Patient stops kneading her leg and leans forward.
“He watched. That’s all he ever does is watch me.”
“How long did he stay?”
“I was frozen there for a couple minutes until mom came down the hall and he disappeared.”
“Did you tell your parents about him?”
“How long after this first meeting did he appear again”?
“Not long. It was during spring break of that year. I made a friend in our neighborhood. She invited me and a couple of her other friends to a slumber party. My mom kept telling me I needed to make friends. He showed up the morning of the party.”
Patient’s shoulders curl forward, she hunches, as if trying to compress herself into a smaller size.
“He was standing at the foot of my bed when I woke up. I remember it wasn’t light out yet. I had had a bad dream that I wet the bed at the slumber party. I sat up and came face to face with him. He towered over me, watching me. He didn’t leave me alone that day. He hovered in the dark of every corner. He followed me to my friend’s house hiding beneath the shade of every tree. That night when all the other girls were asleep in their sleeping bags, I was awake. He stood over my mat, looking down at me.”
Patient’s eyes rim with tears. She blinks them away. She looks down at her lap.
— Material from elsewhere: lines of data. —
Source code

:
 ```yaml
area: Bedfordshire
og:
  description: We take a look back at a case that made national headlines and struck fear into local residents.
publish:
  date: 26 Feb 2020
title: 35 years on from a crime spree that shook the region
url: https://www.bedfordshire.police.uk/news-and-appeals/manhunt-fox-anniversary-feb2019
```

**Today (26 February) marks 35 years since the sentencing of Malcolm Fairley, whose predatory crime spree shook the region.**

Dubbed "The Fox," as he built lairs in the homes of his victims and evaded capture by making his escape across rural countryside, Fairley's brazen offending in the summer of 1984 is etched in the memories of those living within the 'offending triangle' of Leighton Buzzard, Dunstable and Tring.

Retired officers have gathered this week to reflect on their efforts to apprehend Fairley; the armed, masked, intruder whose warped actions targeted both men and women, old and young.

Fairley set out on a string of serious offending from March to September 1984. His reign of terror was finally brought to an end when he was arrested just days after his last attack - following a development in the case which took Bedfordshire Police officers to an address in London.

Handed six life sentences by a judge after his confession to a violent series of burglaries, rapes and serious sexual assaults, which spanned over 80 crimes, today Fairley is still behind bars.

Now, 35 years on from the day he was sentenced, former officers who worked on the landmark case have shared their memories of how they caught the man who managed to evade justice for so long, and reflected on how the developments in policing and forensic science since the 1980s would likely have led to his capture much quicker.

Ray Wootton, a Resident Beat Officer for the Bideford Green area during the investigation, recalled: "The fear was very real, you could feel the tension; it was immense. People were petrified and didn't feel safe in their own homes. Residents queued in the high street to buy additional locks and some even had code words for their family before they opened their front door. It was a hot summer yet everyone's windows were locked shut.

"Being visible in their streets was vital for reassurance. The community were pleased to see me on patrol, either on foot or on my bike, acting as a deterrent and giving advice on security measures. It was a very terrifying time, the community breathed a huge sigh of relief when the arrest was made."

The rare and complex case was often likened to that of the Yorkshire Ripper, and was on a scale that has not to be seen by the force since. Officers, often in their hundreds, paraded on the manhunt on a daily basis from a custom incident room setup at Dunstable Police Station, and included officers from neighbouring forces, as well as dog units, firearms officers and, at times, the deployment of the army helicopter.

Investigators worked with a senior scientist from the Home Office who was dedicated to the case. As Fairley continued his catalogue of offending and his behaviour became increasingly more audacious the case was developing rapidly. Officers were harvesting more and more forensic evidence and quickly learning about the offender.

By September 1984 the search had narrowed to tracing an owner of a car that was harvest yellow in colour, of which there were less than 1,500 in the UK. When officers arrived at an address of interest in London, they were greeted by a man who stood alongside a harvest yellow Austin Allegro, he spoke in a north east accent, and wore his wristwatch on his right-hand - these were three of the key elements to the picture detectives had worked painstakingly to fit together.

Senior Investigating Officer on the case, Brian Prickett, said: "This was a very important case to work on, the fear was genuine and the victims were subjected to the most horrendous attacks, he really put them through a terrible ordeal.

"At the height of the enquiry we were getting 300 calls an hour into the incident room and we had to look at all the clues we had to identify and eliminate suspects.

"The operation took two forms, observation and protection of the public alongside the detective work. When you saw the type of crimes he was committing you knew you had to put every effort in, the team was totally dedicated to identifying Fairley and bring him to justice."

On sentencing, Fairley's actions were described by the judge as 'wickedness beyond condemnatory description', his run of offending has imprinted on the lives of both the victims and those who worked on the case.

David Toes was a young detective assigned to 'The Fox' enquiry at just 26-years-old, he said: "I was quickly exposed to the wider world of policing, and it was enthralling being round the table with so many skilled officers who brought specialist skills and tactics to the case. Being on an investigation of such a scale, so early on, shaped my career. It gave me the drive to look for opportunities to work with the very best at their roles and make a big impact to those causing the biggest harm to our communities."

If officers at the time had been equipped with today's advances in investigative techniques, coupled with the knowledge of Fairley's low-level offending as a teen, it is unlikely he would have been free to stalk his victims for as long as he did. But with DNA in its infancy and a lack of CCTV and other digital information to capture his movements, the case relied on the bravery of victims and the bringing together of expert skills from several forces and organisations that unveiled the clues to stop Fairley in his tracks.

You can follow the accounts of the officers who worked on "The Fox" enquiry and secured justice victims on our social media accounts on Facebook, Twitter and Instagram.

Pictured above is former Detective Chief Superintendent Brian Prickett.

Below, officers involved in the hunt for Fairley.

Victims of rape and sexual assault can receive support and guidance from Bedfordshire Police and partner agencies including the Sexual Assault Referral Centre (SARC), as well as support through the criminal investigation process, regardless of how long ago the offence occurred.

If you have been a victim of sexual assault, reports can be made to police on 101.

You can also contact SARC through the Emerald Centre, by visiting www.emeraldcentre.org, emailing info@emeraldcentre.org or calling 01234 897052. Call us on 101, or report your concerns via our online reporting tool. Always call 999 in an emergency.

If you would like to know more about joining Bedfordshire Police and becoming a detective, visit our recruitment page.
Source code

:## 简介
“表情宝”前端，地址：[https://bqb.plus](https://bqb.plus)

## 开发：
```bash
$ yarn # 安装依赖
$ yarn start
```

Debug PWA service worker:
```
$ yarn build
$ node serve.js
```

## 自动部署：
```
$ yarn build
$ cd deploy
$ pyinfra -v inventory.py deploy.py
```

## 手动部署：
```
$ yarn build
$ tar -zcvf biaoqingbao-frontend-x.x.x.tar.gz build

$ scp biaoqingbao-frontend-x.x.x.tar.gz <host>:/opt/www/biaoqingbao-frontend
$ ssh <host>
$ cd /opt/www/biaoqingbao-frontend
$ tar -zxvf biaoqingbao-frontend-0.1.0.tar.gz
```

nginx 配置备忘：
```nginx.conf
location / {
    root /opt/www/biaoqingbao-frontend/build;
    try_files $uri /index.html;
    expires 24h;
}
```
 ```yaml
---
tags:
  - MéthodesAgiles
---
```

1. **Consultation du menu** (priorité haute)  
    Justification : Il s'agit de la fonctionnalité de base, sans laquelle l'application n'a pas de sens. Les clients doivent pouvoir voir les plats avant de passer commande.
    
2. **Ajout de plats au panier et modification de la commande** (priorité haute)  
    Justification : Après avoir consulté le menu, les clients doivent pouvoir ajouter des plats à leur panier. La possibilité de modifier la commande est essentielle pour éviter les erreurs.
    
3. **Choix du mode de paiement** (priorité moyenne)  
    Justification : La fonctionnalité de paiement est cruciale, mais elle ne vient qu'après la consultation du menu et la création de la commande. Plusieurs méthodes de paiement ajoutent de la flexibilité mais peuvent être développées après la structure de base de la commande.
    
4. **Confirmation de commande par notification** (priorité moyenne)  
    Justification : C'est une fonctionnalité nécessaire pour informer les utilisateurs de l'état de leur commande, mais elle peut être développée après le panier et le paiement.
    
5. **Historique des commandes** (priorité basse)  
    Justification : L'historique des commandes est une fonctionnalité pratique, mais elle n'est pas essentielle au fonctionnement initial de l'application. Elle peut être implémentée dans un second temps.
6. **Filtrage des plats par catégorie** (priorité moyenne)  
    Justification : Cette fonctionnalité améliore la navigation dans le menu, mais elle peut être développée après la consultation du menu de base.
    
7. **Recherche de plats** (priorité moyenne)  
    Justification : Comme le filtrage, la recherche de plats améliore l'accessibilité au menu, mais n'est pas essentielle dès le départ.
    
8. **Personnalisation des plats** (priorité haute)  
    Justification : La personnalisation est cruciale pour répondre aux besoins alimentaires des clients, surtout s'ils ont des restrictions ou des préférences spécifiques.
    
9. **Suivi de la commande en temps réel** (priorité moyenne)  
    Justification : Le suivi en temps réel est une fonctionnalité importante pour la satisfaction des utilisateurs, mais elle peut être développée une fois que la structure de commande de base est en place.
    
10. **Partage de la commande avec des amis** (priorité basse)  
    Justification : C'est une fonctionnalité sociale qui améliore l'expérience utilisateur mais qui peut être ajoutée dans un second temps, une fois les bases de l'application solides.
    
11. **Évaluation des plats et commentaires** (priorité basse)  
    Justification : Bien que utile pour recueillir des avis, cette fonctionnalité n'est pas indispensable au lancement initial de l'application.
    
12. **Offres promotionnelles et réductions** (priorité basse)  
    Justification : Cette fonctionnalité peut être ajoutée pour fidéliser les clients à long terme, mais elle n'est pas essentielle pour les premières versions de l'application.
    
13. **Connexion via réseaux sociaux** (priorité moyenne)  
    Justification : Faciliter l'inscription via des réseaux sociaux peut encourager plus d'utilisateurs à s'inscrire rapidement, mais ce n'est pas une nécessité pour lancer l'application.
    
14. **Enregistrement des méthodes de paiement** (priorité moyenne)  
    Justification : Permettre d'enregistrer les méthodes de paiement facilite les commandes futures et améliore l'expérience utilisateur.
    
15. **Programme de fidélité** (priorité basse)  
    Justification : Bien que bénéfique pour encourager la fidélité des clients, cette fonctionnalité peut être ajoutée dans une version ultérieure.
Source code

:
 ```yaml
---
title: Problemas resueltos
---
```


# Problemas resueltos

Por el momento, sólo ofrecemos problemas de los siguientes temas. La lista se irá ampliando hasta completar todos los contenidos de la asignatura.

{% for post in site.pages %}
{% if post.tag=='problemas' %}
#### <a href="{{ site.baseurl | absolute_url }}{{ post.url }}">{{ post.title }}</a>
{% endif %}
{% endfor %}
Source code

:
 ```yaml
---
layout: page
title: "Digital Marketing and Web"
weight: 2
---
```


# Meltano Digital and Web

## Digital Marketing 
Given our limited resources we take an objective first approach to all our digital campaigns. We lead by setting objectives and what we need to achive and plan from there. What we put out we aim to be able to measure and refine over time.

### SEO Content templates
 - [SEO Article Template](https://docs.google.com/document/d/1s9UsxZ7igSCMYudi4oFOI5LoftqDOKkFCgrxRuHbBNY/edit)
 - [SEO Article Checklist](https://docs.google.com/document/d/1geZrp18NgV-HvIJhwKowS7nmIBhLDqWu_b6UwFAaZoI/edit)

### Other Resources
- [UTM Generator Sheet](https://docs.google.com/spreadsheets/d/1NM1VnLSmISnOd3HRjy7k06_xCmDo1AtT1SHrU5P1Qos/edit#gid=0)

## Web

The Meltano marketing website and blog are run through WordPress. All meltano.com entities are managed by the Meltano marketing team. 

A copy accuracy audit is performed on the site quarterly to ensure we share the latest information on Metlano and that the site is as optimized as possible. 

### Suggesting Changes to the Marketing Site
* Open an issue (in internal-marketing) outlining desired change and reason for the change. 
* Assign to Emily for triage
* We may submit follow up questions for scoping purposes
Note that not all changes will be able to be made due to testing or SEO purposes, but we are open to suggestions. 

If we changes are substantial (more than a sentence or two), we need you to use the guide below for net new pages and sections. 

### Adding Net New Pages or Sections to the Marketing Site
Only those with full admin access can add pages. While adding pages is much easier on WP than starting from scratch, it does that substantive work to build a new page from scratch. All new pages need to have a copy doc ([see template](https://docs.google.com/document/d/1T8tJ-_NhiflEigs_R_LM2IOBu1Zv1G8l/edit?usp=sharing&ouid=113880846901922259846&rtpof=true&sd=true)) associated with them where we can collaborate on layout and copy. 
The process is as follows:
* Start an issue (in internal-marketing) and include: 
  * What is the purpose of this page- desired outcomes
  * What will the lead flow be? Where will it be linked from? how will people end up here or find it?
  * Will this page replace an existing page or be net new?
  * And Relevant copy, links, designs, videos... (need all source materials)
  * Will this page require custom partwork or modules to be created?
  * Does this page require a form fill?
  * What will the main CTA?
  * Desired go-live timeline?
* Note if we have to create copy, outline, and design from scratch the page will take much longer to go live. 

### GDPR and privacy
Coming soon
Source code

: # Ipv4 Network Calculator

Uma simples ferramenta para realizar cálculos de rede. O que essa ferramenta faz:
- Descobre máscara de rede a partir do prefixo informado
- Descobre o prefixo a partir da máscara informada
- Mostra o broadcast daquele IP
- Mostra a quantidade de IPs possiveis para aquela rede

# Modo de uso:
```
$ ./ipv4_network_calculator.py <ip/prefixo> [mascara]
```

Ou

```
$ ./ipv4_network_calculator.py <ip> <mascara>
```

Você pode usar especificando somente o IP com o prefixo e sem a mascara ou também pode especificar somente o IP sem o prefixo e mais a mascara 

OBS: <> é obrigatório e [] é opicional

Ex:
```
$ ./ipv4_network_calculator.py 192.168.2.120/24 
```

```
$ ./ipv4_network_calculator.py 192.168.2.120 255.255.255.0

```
“I woke up my friend’s parents and asked them to call my mom. I was never invited to another party.”
“Let’s fast forward several years. Did he visit you throughout high school?”
“I saw him more during high school than any other time in my life. He rode in the back seat of my car. He hid in my locker.”
Patient fidgets in irritation.
“He watched me have my first kiss. He was so close, my heart almost shot out of my chest. That kiss will forever be tainted with his hollow face.”
Patient breathes heavily.
“Was there ever a time that he wasn’t there?”
Patient looks down, biting her lip, thinking. Her breathing evens.
“College wasn’t too bad.”
Patient past me again, staring at the corner of my office.
“He made an appearance at least once a week. If he was there more, I was too busy to notice. Not that I ever forgot about him. Are we done?”
“Nearly. Is he here now, Anabelle?”
Patient nods slowly, still staring into corner.
“Do you know what he wants?”
Patient looks back at me.
“To say hello to you doc.”
The video goes black but continues to pick up the noise of indistinct scuffles and a series of whimpering before being turned off.